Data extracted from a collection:
"""

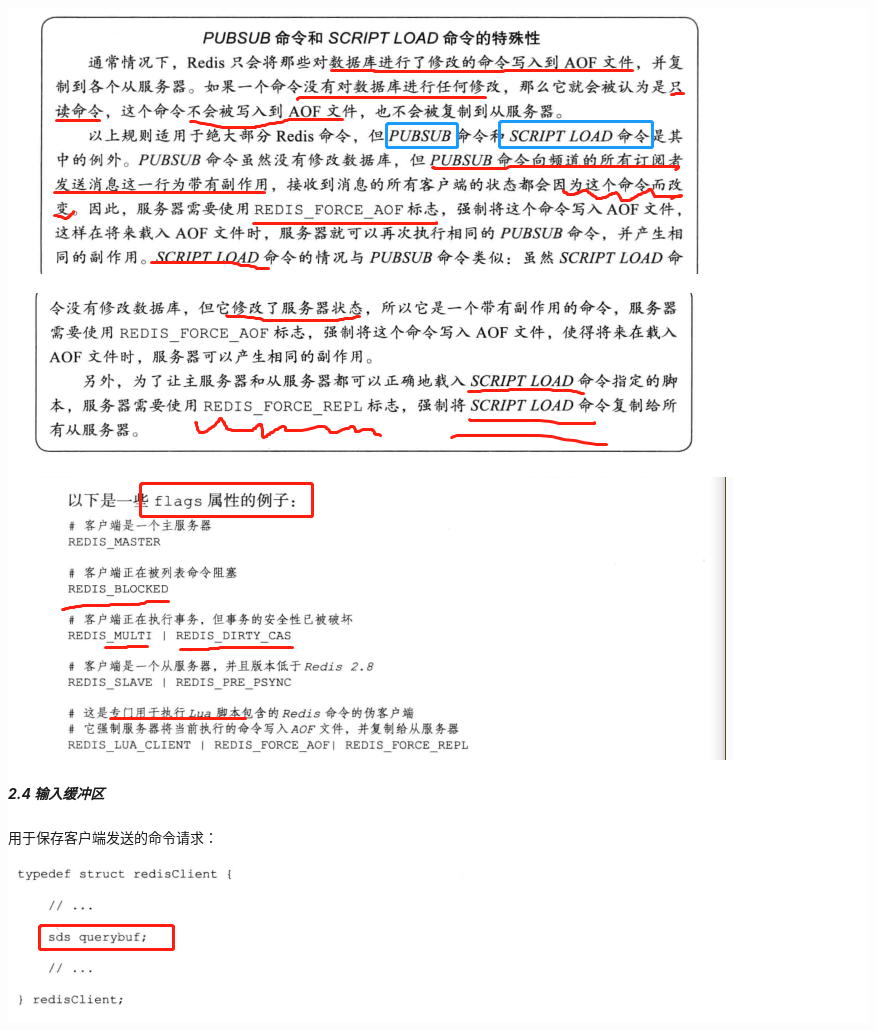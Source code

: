 ![image-20201010141415747](.\imges\image-20201010141415747.png)

![image-20201010141507279](.\imges\image-20201010141507279.png)

![image-20201010141606513](.\imges\image-20201010141606513.png)

##### 2.4  输入缓冲区

 用于保存客户端发送的命令请求：

![image-20201010141735090](.\imges\image-20201010141735090.png)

"""

— Problem to work on —
Each record should be given again exactly, with no picture carried over.

— Reply —
Source code

: ![image-20201010141415747](.\imges\image-20201010141415747.png)

![image-20201010141507279](.\imges\image-20201010141507279.png)

![image-20201010141606513](.\imges\image-20201010141606513.png)

##### 2.4  输入缓冲区

 用于保存客户端发送的命令请求：

![image-20201010141735090](.\imges\image-20201010141735090.png)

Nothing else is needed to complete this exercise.